» Record extracts:
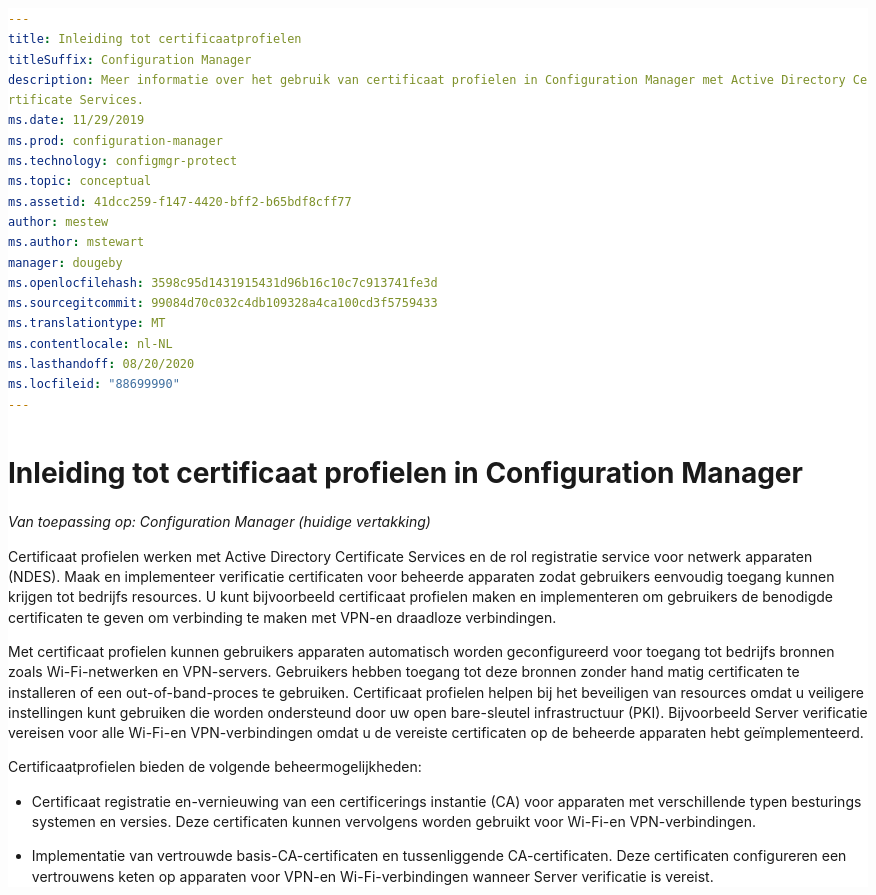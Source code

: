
 ```yaml
---
title: Inleiding tot certificaatprofielen
titleSuffix: Configuration Manager
description: Meer informatie over het gebruik van certificaat profielen in Configuration Manager met Active Directory Certificate Services.
ms.date: 11/29/2019
ms.prod: configuration-manager
ms.technology: configmgr-protect
ms.topic: conceptual
ms.assetid: 41dcc259-f147-4420-bff2-b65bdf8cff77
author: mestew
ms.author: mstewart
manager: dougeby
ms.openlocfilehash: 3598c95d1431915431d96b16c10c7c913741fe3d
ms.sourcegitcommit: 99084d70c032c4db109328a4ca100cd3f5759433
ms.translationtype: MT
ms.contentlocale: nl-NL
ms.lasthandoff: 08/20/2020
ms.locfileid: "88699990"
---
```

# <a name="introduction-to-certificate-profiles-in-configuration-manager"></a>Inleiding tot certificaat profielen in Configuration Manager

*Van toepassing op: Configuration Manager (huidige vertakking)*

Certificaat profielen werken met Active Directory Certificate Services en de rol registratie service voor netwerk apparaten (NDES). Maak en implementeer verificatie certificaten voor beheerde apparaten zodat gebruikers eenvoudig toegang kunnen krijgen tot bedrijfs resources. U kunt bijvoorbeeld certificaat profielen maken en implementeren om gebruikers de benodigde certificaten te geven om verbinding te maken met VPN-en draadloze verbindingen.

Met certificaat profielen kunnen gebruikers apparaten automatisch worden geconfigureerd voor toegang tot bedrijfs bronnen zoals Wi-Fi-netwerken en VPN-servers. Gebruikers hebben toegang tot deze bronnen zonder hand matig certificaten te installeren of een out-of-band-proces te gebruiken. Certificaat profielen helpen bij het beveiligen van resources omdat u veiligere instellingen kunt gebruiken die worden ondersteund door uw open bare-sleutel infrastructuur (PKI). Bijvoorbeeld Server verificatie vereisen voor alle Wi-Fi-en VPN-verbindingen omdat u de vereiste certificaten op de beheerde apparaten hebt geïmplementeerd.

Certificaatprofielen bieden de volgende beheermogelijkheden:  

- Certificaat registratie en-vernieuwing van een certificerings instantie (CA) voor apparaten met verschillende typen besturings systemen en versies. Deze certificaten kunnen vervolgens worden gebruikt voor Wi-Fi-en VPN-verbindingen.  

- Implementatie van vertrouwde basis-CA-certificaten en tussenliggende CA-certificaten. Deze certificaten configureren een vertrouwens keten op apparaten voor VPN-en Wi-Fi-verbindingen wanneer Server verificatie is vereist.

» Problem statement: Copy out each record word for word and omit any pictures.

» Written solution:
Source code

:
 ```yaml
---
title: Inleiding tot certificaatprofielen
titleSuffix: Configuration Manager
description: Meer informatie over het gebruik van certificaat profielen in Configuration Manager met Active Directory Certificate Services.
ms.date: 11/29/2019
ms.prod: configuration-manager
ms.technology: configmgr-protect
ms.topic: conceptual
ms.assetid: 41dcc259-f147-4420-bff2-b65bdf8cff77
author: mestew
ms.author: mstewart
manager: dougeby
ms.openlocfilehash: 3598c95d1431915431d96b16c10c7c913741fe3d
ms.sourcegitcommit: 99084d70c032c4db109328a4ca100cd3f5759433
ms.translationtype: MT
ms.contentlocale: nl-NL
ms.lasthandoff: 08/20/2020
ms.locfileid: "88699990"
---
```

# <a name="introduction-to-certificate-profiles-in-configuration-manager"></a>Inleiding tot certificaat profielen in Configuration Manager

*Van toepassing op: Configuration Manager (huidige vertakking)*

Certificaat profielen werken met Active Directory Certificate Services en de rol registratie service voor netwerk apparaten (NDES). Maak en implementeer verificatie certificaten voor beheerde apparaten zodat gebruikers eenvoudig toegang kunnen krijgen tot bedrijfs resources. U kunt bijvoorbeeld certificaat profielen maken en implementeren om gebruikers de benodigde certificaten te geven om verbinding te maken met VPN-en draadloze verbindingen.

Met certificaat profielen kunnen gebruikers apparaten automatisch worden geconfigureerd voor toegang tot bedrijfs bronnen zoals Wi-Fi-netwerken en VPN-servers. Gebruikers hebben toegang tot deze bronnen zonder hand matig certificaten te installeren of een out-of-band-proces te gebruiken. Certificaat profielen helpen bij het beveiligen van resources omdat u veiligere instellingen kunt gebruiken die worden ondersteund door uw open bare-sleutel infrastructuur (PKI). Bijvoorbeeld Server verificatie vereisen voor alle Wi-Fi-en VPN-verbindingen omdat u de vereiste certificaten op de beheerde apparaten hebt geïmplementeerd.

Certificaatprofielen bieden de volgende beheermogelijkheden:  

- Certificaat registratie en-vernieuwing van een certificerings instantie (CA) voor apparaten met verschillende typen besturings systemen en versies. Deze certificaten kunnen vervolgens worden gebruikt voor Wi-Fi-en VPN-verbindingen.  

- Implementatie van vertrouwde basis-CA-certificaten en tussenliggende CA-certificaten. Deze certificaten configureren een vertrouwens keten op apparaten voor VPN-en Wi-Fi-verbindingen wanneer Server verificatie is vereist.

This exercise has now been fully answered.